O relançamento de Taxi Driver (1976), de Martin Scorsese, é um grande acontecimento comercial e simbólico, numa palavra, cultural: recupera-se um título fulcral do cinema americano da década de 70 e criam-se condições para uma ou mais gerações de espectadores o poderem descobrir numa sala escura — este texto foi publicado no Diário de Notícias (3 Abril), com o título 'As novas narrativas urbanas'.
Há vários anos (desde que a generalização de video e DVD começou a afectar a frequência das salas), alguma crítica de cinema vem mostrando o seu cepticismo face à emergência de um novo tipo de espectador que acabou por confundir a história do cinema com os downloads que pode fazer. A legalidade desses downloads tornou-se um tema dramático, mas não pode ser dissociado de um outro, ainda mais fundo: é a própria percepção do fenómeno cinematográfico que está em causa e, muito em particular, a vitalidade das suas memórias.
Há uma maneira mais contundente de dizer tudo isto: é fundamental reconquistar para as salas escuras os espectadores, sobretudo os mais jovens, que não foram ensinados a apreciar o impacto de um grande ecrã (incluindo a envolvência do som), nem a valorizar o cinema como evento específico de partilha social. Felizmente para nós, espectadores portugueses, vários agentes do mercado têm dado provas de querer lidar com a complexidade desta conjuntura. Como? Revalorizando alguns filmes “antigos” através da sua reposição em sala: o regresso de Taxi Driver, agora numa esplendorosa cópia digital, é um momento emblemático de tal processo.
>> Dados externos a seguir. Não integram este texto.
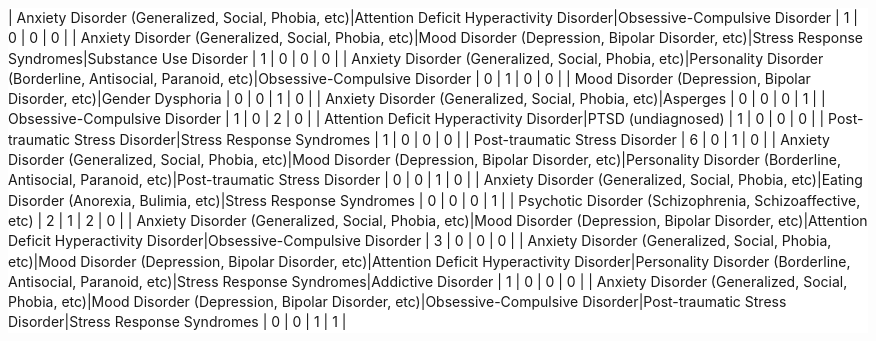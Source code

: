 | Anxiety Disorder (Generalized, Social, Phobia, etc)|Attention Deficit Hyperactivity Disorder|Obsessive-Compulsive Disorder                                                                                                                                                                                                                  |    1 |     0 |     0 |              0 |
| Anxiety Disorder (Generalized, Social, Phobia, etc)|Mood Disorder (Depression, Bipolar Disorder, etc)|Stress Response Syndromes|Substance Use Disorder                                                                                                                                                                                      |    1 |     0 |     0 |              0 |
| Anxiety Disorder (Generalized, Social, Phobia, etc)|Personality Disorder (Borderline, Antisocial, Paranoid, etc)|Obsessive-Compulsive Disorder                                                                                                                                                                                              |    0 |     1 |     0 |              0 |
| Mood Disorder (Depression, Bipolar Disorder, etc)|Gender Dysphoria                                                                                                                                                                                                                                                                          |    0 |     0 |     1 |              0 |
| Anxiety Disorder (Generalized, Social, Phobia, etc)|Asperges                                                                                                                                                                                                                                                                                |    0 |     0 |     0 |              1 |
| Obsessive-Compulsive Disorder                                                                                                                                                                                                                                                                                                               |    1 |     0 |     2 |              0 |
| Attention Deficit Hyperactivity Disorder|PTSD (undiagnosed)                                                                                                                                                                                                                                                                                 |    1 |     0 |     0 |              0 |
| Post-traumatic Stress Disorder|Stress Response Syndromes                                                                                                                                                                                                                                                                                    |    1 |     0 |     0 |              0 |
| Post-traumatic Stress Disorder                                                                                                                                                                                                                                                                                                              |    6 |     0 |     1 |              0 |
| Anxiety Disorder (Generalized, Social, Phobia, etc)|Mood Disorder (Depression, Bipolar Disorder, etc)|Personality Disorder (Borderline, Antisocial, Paranoid, etc)|Post-traumatic Stress Disorder                                                                                                                                           |    0 |     0 |     1 |              0 |
| Anxiety Disorder (Generalized, Social, Phobia, etc)|Eating Disorder (Anorexia, Bulimia, etc)|Stress Response Syndromes                                                                                                                                                                                                                      |    0 |     0 |     0 |              1 |
| Psychotic Disorder (Schizophrenia, Schizoaffective, etc)                                                                                                                                                                                                                                                                                    |    2 |     1 |     2 |              0 |
| Anxiety Disorder (Generalized, Social, Phobia, etc)|Mood Disorder (Depression, Bipolar Disorder, etc)|Attention Deficit Hyperactivity Disorder|Obsessive-Compulsive Disorder                                                                                                                                                                |    3 |     0 |     0 |              0 |
| Anxiety Disorder (Generalized, Social, Phobia, etc)|Mood Disorder (Depression, Bipolar Disorder, etc)|Attention Deficit Hyperactivity Disorder|Personality Disorder (Borderline, Antisocial, Paranoid, etc)|Stress Response Syndromes|Addictive Disorder                                                                                    |    1 |     0 |     0 |              0 |
| Anxiety Disorder (Generalized, Social, Phobia, etc)|Mood Disorder (Depression, Bipolar Disorder, etc)|Obsessive-Compulsive Disorder|Post-traumatic Stress Disorder|Stress Response Syndromes                                                                                                                                                |    0 |     0 |     1 |              1 |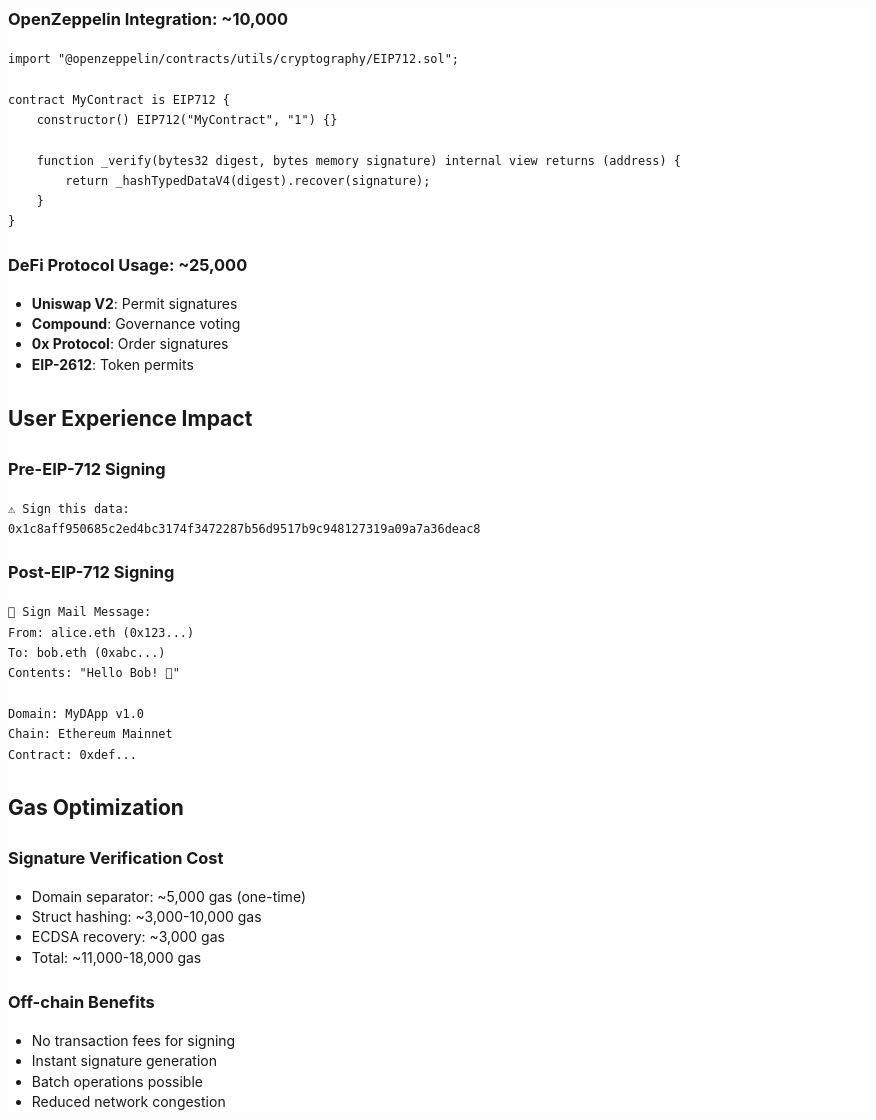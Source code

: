 ### OpenZeppelin Integration: ~10,000
```solidity
import "@openzeppelin/contracts/utils/cryptography/EIP712.sol";

contract MyContract is EIP712 {
    constructor() EIP712("MyContract", "1") {}
    
    function _verify(bytes32 digest, bytes memory signature) internal view returns (address) {
        return _hashTypedDataV4(digest).recover(signature);
    }
}
```

### DeFi Protocol Usage: ~25,000
- **Uniswap V2**: Permit signatures
- **Compound**: Governance voting
- **0x Protocol**: Order signatures
- **EIP-2612**: Token permits

## User Experience Impact

### Pre-EIP-712 Signing
```
⚠️ Sign this data:
0x1c8aff950685c2ed4bc3174f3472287b56d9517b9c948127319a09a7a36deac8
```

### Post-EIP-712 Signing
```
📧 Sign Mail Message:
From: alice.eth (0x123...)
To: bob.eth (0xabc...)
Contents: "Hello Bob! 👋"

Domain: MyDApp v1.0
Chain: Ethereum Mainnet
Contract: 0xdef...
```

## Gas Optimization

### Signature Verification Cost
- Domain separator: ~5,000 gas (one-time)
- Struct hashing: ~3,000-10,000 gas
- ECDSA recovery: ~3,000 gas
- Total: ~11,000-18,000 gas

### Off-chain Benefits
- No transaction fees for signing
- Instant signature generation
- Batch operations possible
- Reduced network congestion
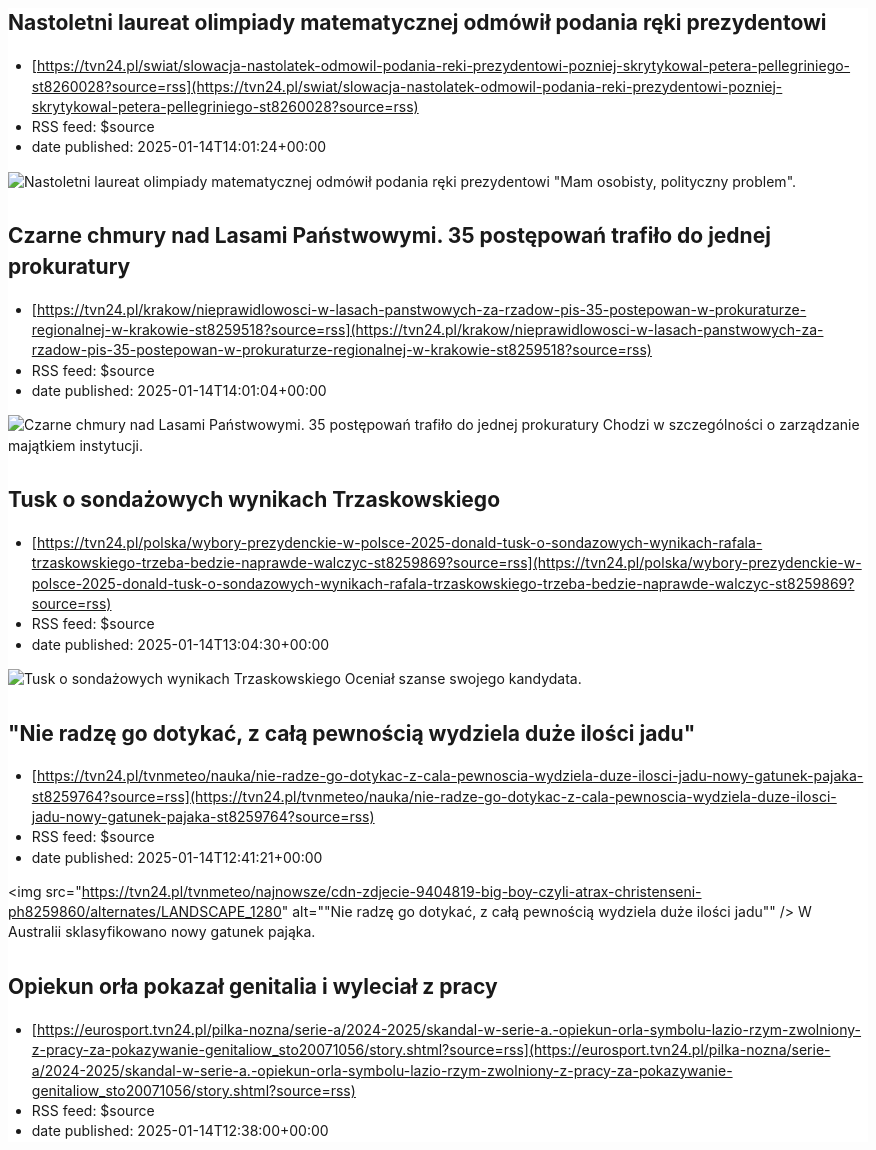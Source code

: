 ## Nastoletni laureat olimpiady matematycznej odmówił podania ręki prezydentowi
 - [https://tvn24.pl/swiat/slowacja-nastolatek-odmowil-podania-reki-prezydentowi-pozniej-skrytykowal-petera-pellegriniego-st8260028?source=rss](https://tvn24.pl/swiat/slowacja-nastolatek-odmowil-podania-reki-prezydentowi-pozniej-skrytykowal-petera-pellegriniego-st8260028?source=rss)
 - RSS feed: $source
 - date published: 2025-01-14T14:01:24+00:00

<img src="https://tvn24.pl/najnowsze/cdn-zdjecie-1423169-peter-pellegrini-ph8260075/alternates/LANDSCAPE_1280" alt="Nastoletni laureat olimpiady matematycznej odmówił podania ręki prezydentowi" />
    "Mam osobisty, polityczny problem".

## Czarne chmury nad Lasami Państwowymi. 35 postępowań trafiło do jednej prokuratury
 - [https://tvn24.pl/krakow/nieprawidlowosci-w-lasach-panstwowych-za-rzadow-pis-35-postepowan-w-prokuraturze-regionalnej-w-krakowie-st8259518?source=rss](https://tvn24.pl/krakow/nieprawidlowosci-w-lasach-panstwowych-za-rzadow-pis-35-postepowan-w-prokuraturze-regionalnej-w-krakowie-st8259518?source=rss)
 - RSS feed: $source
 - date published: 2025-01-14T14:01:04+00:00

<img src="https://tvn24.pl/najnowsze/cdn-zdjecie-3793647-lasy-panstwowe-ph8227294/alternates/LANDSCAPE_1280" alt="Czarne chmury nad Lasami Państwowymi. 35 postępowań trafiło do jednej prokuratury" />
    Chodzi w szczególności o zarządzanie majątkiem instytucji.

## Tusk o sondażowych wynikach Trzaskowskiego
 - [https://tvn24.pl/polska/wybory-prezydenckie-w-polsce-2025-donald-tusk-o-sondazowych-wynikach-rafala-trzaskowskiego-trzeba-bedzie-naprawde-walczyc-st8259869?source=rss](https://tvn24.pl/polska/wybory-prezydenckie-w-polsce-2025-donald-tusk-o-sondazowych-wynikach-rafala-trzaskowskiego-trzeba-bedzie-naprawde-walczyc-st8259869?source=rss)
 - RSS feed: $source
 - date published: 2025-01-14T13:04:30+00:00

<img src="https://tvn24.pl/najnowsze/cdn-zdjecie-6811289-tusk-ph8259829/alternates/LANDSCAPE_1280" alt="Tusk o sondażowych wynikach Trzaskowskiego" />
    Oceniał szanse swojego kandydata.

## "Nie radzę go dotykać, z całą pewnością wydziela duże ilości jadu"
 - [https://tvn24.pl/tvnmeteo/nauka/nie-radze-go-dotykac-z-cala-pewnoscia-wydziela-duze-ilosci-jadu-nowy-gatunek-pajaka-st8259764?source=rss](https://tvn24.pl/tvnmeteo/nauka/nie-radze-go-dotykac-z-cala-pewnoscia-wydziela-duze-ilosci-jadu-nowy-gatunek-pajaka-st8259764?source=rss)
 - RSS feed: $source
 - date published: 2025-01-14T12:41:21+00:00

<img src="https://tvn24.pl/tvnmeteo/najnowsze/cdn-zdjecie-9404819-big-boy-czyli-atrax-christenseni-ph8259860/alternates/LANDSCAPE_1280" alt=""Nie radzę go dotykać, z całą pewnością wydziela duże ilości jadu"" />
    W Australii sklasyfikowano nowy gatunek pająka.

## Opiekun orła pokazał genitalia i wyleciał z pracy
 - [https://eurosport.tvn24.pl/pilka-nozna/serie-a/2024-2025/skandal-w-serie-a.-opiekun-orla-symbolu-lazio-rzym-zwolniony-z-pracy-za-pokazywanie-genitaliow_sto20071056/story.shtml?source=rss](https://eurosport.tvn24.pl/pilka-nozna/serie-a/2024-2025/skandal-w-serie-a.-opiekun-orla-symbolu-lazio-rzym-zwolniony-z-pracy-za-pokazywanie-genitaliow_sto20071056/story.shtml?source=rss)
 - RSS feed: $source
 - date published: 2025-01-14T12:38:00+00:00
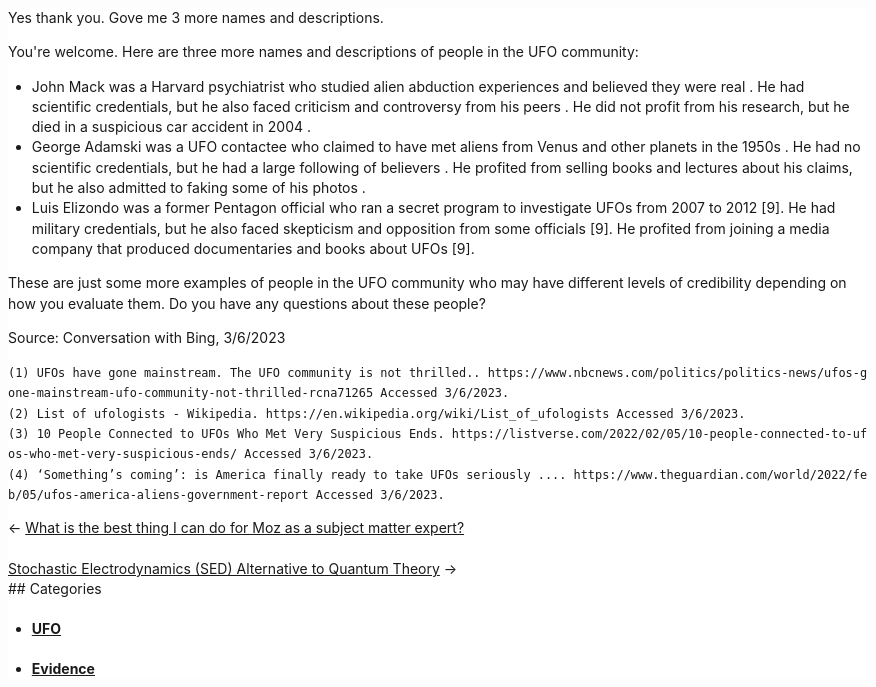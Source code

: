Yes thank you. Gove me 3 more names and descriptions.

You're welcome. Here are three more names and descriptions of people in the UFO community:

- John Mack was a Harvard psychiatrist who studied alien abduction experiences and believed they were real . He had scientific credentials, but he also faced criticism and controversy from his peers . He did not profit from his research, but he died in a suspicious car accident in 2004 .
- George Adamski was a UFO contactee who claimed to have met aliens from Venus and other planets in the 1950s . He had no scientific credentials, but he had a large following of believers . He profited from selling books and lectures about his claims, but he also admitted to faking some of his photos .
- Luis Elizondo was a former Pentagon official who ran a secret program to investigate UFOs from 2007 to 2012 [9]. He had military credentials, but he also faced skepticism and opposition from some officials [9]. He profited from joining a media company that produced documentaries and books about UFOs [9].

These are just some more examples of people in the UFO community who may have different levels of credibility depending on how you evaluate them. Do you have any questions about these people?

Source: Conversation with Bing, 3/6/2023

    (1) UFOs have gone mainstream. The UFO community is not thrilled.. https://www.nbcnews.com/politics/politics-news/ufos-gone-mainstream-ufo-community-not-thrilled-rcna71265 Accessed 3/6/2023.
    (2) List of ufologists - Wikipedia. https://en.wikipedia.org/wiki/List_of_ufologists Accessed 3/6/2023.
    (3) 10 People Connected to UFOs Who Met Very Suspicious Ends. https://listverse.com/2022/02/05/10-people-connected-to-ufos-who-met-very-suspicious-ends/ Accessed 3/6/2023.
    (4) ‘Something’s coming’: is America finally ready to take UFOs seriously .... https://www.theguardian.com/world/2022/feb/05/ufos-america-aliens-government-report Accessed 3/6/2023.


<div class="post-nav"><div class="post-nav-prev"><span class="arrow">&larr;&nbsp;</span><a href="/blog/what-is-the-best-thing-i-can-do-for-moz-as-a-subject-matter-expert">What is the best thing I can do for Moz as a subject matter expert?</a></div> &nbsp; <div class="post-nav-next"><a href="/blog/stochastic-electrodynamics-sed-alternative-to-quantum-theory">Stochastic Electrodynamics (SED) Alternative to Quantum Theory</a><span class="arrow">&nbsp;&rarr;</span></div></div>
## Categories

<ul>
<li><h4><a href='/ufo/'>UFO</a></h4></li>
<li><h4><a href='/evidence/'>Evidence</a></h4></li></ul>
Estava-se em 1976 e Martin Scorsese fazia um filme que, através de um admirável argumento assinado por Paul Schrader, abria o capítulo das novas narrativas urbanas: a grande cidade está ferida por dentro e já não consegue sustentar uma ideia redentora de civilização; ao mesmo tempo, heróis como Travis Bickle (De Niro, genial) partilham connosco essa angústia imensa de sabermos que a própria verdade humana pode estar a ser posta em causa. De facto, nas últimas décadas, o negrume desta fábula foi imitado infinitas vezes. O certo é que Taxi Driver continua a ser melhor que todas as cópias.